Bilimsel veriler ne diyor?
Yrd. Doç. Dr. Ayşe Nazlıhan Coşkun, “Türkiye’de 6-15 yaş grubu çocuklarda bilişim teknolojileri kullanımı ve medya üzerine yapılan en son TÜİK araştırmasına göre, bilgisayar kullanımı ortalama sekiz yaşında başlarken internet kullanımı dokuz, cep telefonu kullanımı ise 10 yaşında başlıyor. Bu yaş grubundaki çocukların yüzde 60’ı cep telefonu kullanırken yüzde 92.5’i her gün TV izliyor. Bahsi geçen başlangıç yaşlarının hızla düşmesi, oranların ise yükselmesi nedeniyle, çocukların farklı birçok mecra aracılığıyla maruz kaldığı reklamlardan olumsuz etkilenmemeleri için bilinçlendirme kampanyaları ve çocuklara yönelik reklamlar için gerekli düzenlemeler yapılması ihtiyacı doğuruyor” diyor. Reklamların çocuklar üzerindeki olası kötü etkilerine karşı korumak amacıyla pek çok ülke farklı uygulamalar gerçekleştiriyor. İngiltere, Yunanistan, Danimarka ve Belçika’da çocuklara yönelik reklamlara kısıtlama getirilmiş durumda. İsveç ve Norveç’te ise 12 yaşın altındaki çocuklara yönelik reklam yapmak yasal değil.
Bunları deneyin
• Çocuğunuz ne tür reklamlarla karşı karşıya? Bunu görmek için onun izlediği televizyon programlarını izleyin, tablet gibi cihazlarda oyun oynarken zaman zaman yanında olun ve onunla karşısına çıkan reklamlar hakkında konuşun.

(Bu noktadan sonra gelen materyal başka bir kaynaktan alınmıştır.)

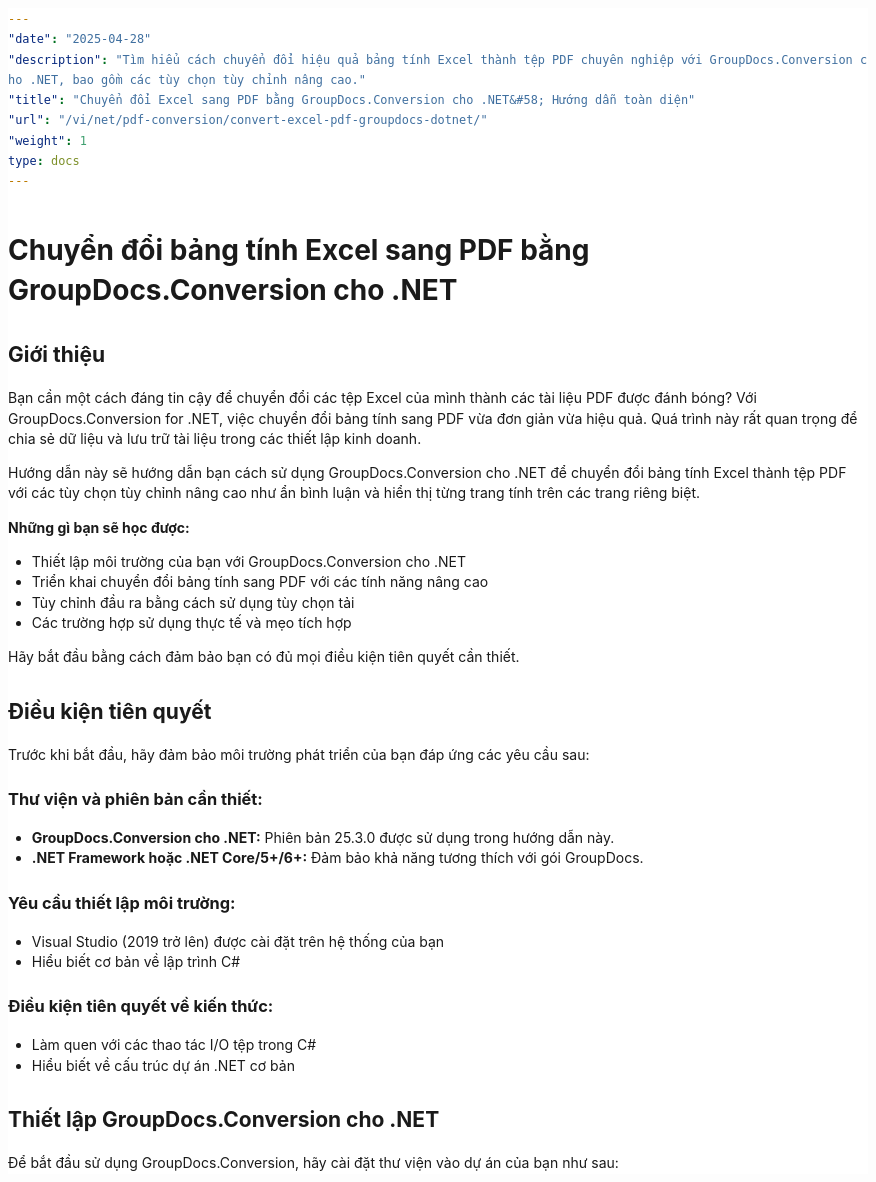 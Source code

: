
 ```yaml
---
"date": "2025-04-28"
"description": "Tìm hiểu cách chuyển đổi hiệu quả bảng tính Excel thành tệp PDF chuyên nghiệp với GroupDocs.Conversion cho .NET, bao gồm các tùy chọn tùy chỉnh nâng cao."
"title": "Chuyển đổi Excel sang PDF bằng GroupDocs.Conversion cho .NET&#58; Hướng dẫn toàn diện"
"url": "/vi/net/pdf-conversion/convert-excel-pdf-groupdocs-dotnet/"
"weight": 1
type: docs
---
```

# Chuyển đổi bảng tính Excel sang PDF bằng GroupDocs.Conversion cho .NET

## Giới thiệu

Bạn cần một cách đáng tin cậy để chuyển đổi các tệp Excel của mình thành các tài liệu PDF được đánh bóng? Với GroupDocs.Conversion for .NET, việc chuyển đổi bảng tính sang PDF vừa đơn giản vừa hiệu quả. Quá trình này rất quan trọng để chia sẻ dữ liệu và lưu trữ tài liệu trong các thiết lập kinh doanh.

Hướng dẫn này sẽ hướng dẫn bạn cách sử dụng GroupDocs.Conversion cho .NET để chuyển đổi bảng tính Excel thành tệp PDF với các tùy chọn tùy chỉnh nâng cao như ẩn bình luận và hiển thị từng trang tính trên các trang riêng biệt.

**Những gì bạn sẽ học được:**
- Thiết lập môi trường của bạn với GroupDocs.Conversion cho .NET
- Triển khai chuyển đổi bảng tính sang PDF với các tính năng nâng cao
- Tùy chỉnh đầu ra bằng cách sử dụng tùy chọn tải
- Các trường hợp sử dụng thực tế và mẹo tích hợp

Hãy bắt đầu bằng cách đảm bảo bạn có đủ mọi điều kiện tiên quyết cần thiết.

## Điều kiện tiên quyết
Trước khi bắt đầu, hãy đảm bảo môi trường phát triển của bạn đáp ứng các yêu cầu sau:

### Thư viện và phiên bản cần thiết:
- **GroupDocs.Conversion cho .NET:** Phiên bản 25.3.0 được sử dụng trong hướng dẫn này.
- **.NET Framework hoặc .NET Core/5+/6+:** Đảm bảo khả năng tương thích với gói GroupDocs.

### Yêu cầu thiết lập môi trường:
- Visual Studio (2019 trở lên) được cài đặt trên hệ thống của bạn
- Hiểu biết cơ bản về lập trình C#

### Điều kiện tiên quyết về kiến thức:
- Làm quen với các thao tác I/O tệp trong C#
- Hiểu biết về cấu trúc dự án .NET cơ bản

## Thiết lập GroupDocs.Conversion cho .NET
Để bắt đầu sử dụng GroupDocs.Conversion, hãy cài đặt thư viện vào dự án của bạn như sau:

• Reklamlarda yer alan linkler konusunda onu uyarın. Bunlara izniniz olmadan tıklamaması, mail adresi, telefon numarası gibi bilgileri bu yolla kimseyle paylaşmaması gerektiğini anlatın.
• Uygunsuz reklam içerikleri ile karşılaşırsanız, şikayetinizi yetkililere iletin.
Dikkat kayıttalar!
Reem Nöropsikiyatri Merkezi’nden Nörolog Dr. Mehmet Yavuz, “Ana belleğin ve sosyal hafızanın şekillenmesi için en elverişli dönem olan 4-10 yaş arasında çocukların beyinleri aldığı her mesajı kaydeder. Reklamlar ile sürekli tekrarlanan mesajlar sosyal hafızada da yerini alır. Kişiler daha sonra hatırlamasalar da sosyal hafıza kayıt altına aldığı bu bilgiler doğrultusunda bireyin hayatını dizayn eder” diyor. Bu noktadan bakıldığında zihinlere yerleşen mesajlar ömür boyu sürecek şartlanmalara ve tüketim tercihlerinin şekillenmesine zemin hazırlamış oluyor. Nörolog Dr. Mehmet Yavuz, “Bu bilgilerden hareketle kendine güvenen, insanlar üzerinde bırakacağı etkiyi markaların imajları aracılığıyla değil de kendi yetenekleri sayesinde oluşturmak isteyen bireylerin yetişebilmesi konusunda ailelere önemli rol düşüyor” diyor ve ailelere çocukluk çağından başlayarak karşısındaki bireye değer ve saygı göstermelerini, çocuğun öz saygısının, benlik değerinin, kendine olan güveninin sağlıklı bir şekilde oluşması için çabalamalarını öneriyor. Bu şekilde yetişen bir çocuk kendini değerli hissetmek, mutlu ve doyumlu biri olabilmek için maddi ihtiyaçlara, pahalı markalara ihtiyaç duymuyor.
Farkındalığına yardımcı olun
İstanbul Parenting Class’tan Uz. Psk. Sinem Olcay Kademoğlu’nun anne-babalara önerileri şöyle: “Reklamların çocuğunuz üzerindeki olumsuz etkisini en aza indirgemek için baştan itibaren reklamlar üzerine şöyle konuşmalar yapabilirsiniz: “Bu reklamı yapılan ürünün sana gerçekten güç vereceğini nereden bilebiliriz ki? Sabah kahvaltıda yediğin bal ve peynir seni çok daha iyi besler. Sence bu reklamı yapan kişiler senin ne düşünmeni istiyorlar?” Farkındalık yaratan ve sorgulama becerisi geliştiren bu türden yaklaşımlar, çocuğun doğru davranış alışkanlıklarını kazanması ve gerçekle uyumlu algılar geliştirip sağlıklı bir bilinç düzeyine ulaşması için en etkili yöntem olacaktır.”